**PROBLEM DETAILS**
Lines of the data that contain the word "assets" are the ones to copy.

**DATA SHOWN**
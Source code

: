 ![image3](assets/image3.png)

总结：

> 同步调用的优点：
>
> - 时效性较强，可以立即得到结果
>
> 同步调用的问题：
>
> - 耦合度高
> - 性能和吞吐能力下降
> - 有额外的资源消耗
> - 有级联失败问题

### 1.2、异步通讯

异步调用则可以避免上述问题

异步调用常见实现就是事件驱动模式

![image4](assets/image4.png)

**ANSWER TO THIS PROBLEM**
: ![image3](assets/image3.png)
![image4](assets/image4.png)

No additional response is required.